O Iprev deverá apresentar documentos que demonstrem a preocupação com a gestão dos investimentos do Fundo Solidário Garantidor (FSG), que é administrado pelo instituto e serve como reserva patrimonial e estabilizador financeiro para o Regime Próprio de Previdência Social do Distrito Federal (RPPS/DF).
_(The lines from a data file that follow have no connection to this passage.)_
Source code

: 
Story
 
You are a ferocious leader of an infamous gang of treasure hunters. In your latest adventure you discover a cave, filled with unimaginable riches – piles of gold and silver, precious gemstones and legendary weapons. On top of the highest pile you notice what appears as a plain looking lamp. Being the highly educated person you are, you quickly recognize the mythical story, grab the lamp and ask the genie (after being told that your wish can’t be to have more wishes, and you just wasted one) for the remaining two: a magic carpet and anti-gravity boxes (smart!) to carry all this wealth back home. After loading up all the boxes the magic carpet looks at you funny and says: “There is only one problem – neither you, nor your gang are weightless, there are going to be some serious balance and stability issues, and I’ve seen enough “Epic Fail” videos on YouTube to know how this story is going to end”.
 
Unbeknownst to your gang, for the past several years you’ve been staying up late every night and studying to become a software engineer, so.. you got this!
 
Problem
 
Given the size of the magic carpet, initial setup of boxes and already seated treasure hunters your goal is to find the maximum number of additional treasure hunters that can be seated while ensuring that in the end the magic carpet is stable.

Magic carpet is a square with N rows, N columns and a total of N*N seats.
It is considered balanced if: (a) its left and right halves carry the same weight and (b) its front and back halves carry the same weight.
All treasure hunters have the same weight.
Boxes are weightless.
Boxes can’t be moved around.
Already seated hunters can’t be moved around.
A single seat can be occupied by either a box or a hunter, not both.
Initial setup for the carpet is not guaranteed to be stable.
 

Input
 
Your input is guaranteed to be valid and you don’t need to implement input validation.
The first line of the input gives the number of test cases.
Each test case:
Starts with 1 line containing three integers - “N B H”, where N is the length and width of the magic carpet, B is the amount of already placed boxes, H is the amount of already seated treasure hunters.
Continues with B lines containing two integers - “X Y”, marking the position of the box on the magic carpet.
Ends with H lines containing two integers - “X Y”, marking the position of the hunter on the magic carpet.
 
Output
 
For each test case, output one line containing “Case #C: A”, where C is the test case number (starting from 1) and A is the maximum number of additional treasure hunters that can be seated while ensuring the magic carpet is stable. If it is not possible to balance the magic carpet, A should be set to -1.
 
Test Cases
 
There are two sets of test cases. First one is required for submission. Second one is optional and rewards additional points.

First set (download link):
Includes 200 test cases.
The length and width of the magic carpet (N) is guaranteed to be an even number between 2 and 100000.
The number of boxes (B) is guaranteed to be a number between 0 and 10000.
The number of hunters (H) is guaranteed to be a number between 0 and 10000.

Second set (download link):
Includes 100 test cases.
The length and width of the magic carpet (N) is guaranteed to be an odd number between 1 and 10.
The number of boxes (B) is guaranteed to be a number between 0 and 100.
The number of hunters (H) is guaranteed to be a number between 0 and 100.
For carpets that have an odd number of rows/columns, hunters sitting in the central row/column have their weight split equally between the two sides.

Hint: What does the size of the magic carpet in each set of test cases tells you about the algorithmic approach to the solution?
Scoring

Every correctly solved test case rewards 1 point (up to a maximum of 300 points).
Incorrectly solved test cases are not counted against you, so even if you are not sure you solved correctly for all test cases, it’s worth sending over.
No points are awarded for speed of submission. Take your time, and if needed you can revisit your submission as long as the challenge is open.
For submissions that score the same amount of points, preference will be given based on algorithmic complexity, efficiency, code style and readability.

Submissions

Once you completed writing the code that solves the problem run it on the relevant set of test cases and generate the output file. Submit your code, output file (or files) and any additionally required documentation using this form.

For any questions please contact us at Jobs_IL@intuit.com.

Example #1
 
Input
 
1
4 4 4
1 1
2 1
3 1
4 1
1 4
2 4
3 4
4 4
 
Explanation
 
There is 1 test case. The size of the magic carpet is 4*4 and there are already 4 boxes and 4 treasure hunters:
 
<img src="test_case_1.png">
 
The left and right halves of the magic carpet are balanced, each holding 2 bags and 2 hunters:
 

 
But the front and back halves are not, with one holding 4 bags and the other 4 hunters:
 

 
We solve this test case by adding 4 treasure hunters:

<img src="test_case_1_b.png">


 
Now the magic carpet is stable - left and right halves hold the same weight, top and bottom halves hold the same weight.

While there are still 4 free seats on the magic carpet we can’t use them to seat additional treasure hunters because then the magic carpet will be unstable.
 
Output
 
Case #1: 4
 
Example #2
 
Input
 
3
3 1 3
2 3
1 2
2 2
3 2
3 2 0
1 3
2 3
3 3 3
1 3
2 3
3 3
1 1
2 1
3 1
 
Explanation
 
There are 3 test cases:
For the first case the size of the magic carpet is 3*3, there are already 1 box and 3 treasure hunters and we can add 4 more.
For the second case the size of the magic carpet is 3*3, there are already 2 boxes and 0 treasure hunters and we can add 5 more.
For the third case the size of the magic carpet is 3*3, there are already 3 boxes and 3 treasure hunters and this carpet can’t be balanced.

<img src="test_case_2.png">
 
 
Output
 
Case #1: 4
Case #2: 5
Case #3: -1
Além disso, a Corte determinou que o corpo técnico do TCDF acompanhe a discussão na Câmara Legislativa do DF sobre o veto do governador Ibaneis Rocha (MDB) a um trecho da Lei nº 7.845/2026. Este trecho autorizava o uso de imóveis para tentar salvar o BRB e previa que o Iprev teria uma participação societária mínima de 20% nas operações de transferência ou monetização de bens e direitos do DF em favor do banco.
A medida vetada tinha como objetivo recompor o patrimônio previdenciário e assegurar o pagamento de aposentadorias e pensões do DF. O Tribunal analisou uma representação do Sindicato dos Servidores do Poder Legislativo e do Tribunal de Contas do DF (Sindical), que expressou preocupações sobre a governança e a gestão de riscos desses investimentos, além de mudanças recentes na legislação previdenciária do DF.
Dados apresentados indicam que cerca de R$ 531 milhões do patrimônio previdenciário estão aplicados em ações do BRB, representando 12,33% do capital do banco. O Sindical solicitou que sejam avaliados os riscos indiretos da carteira do Iprev, incluindo a exposição dos investimentos a instituições ou ativos ligados ao BRB e ao Banco Master, o monitoramento do risco de crédito e de contraparte, e a suficiência das proteções existentes para evitar contágio ou concentração excessiva de risco.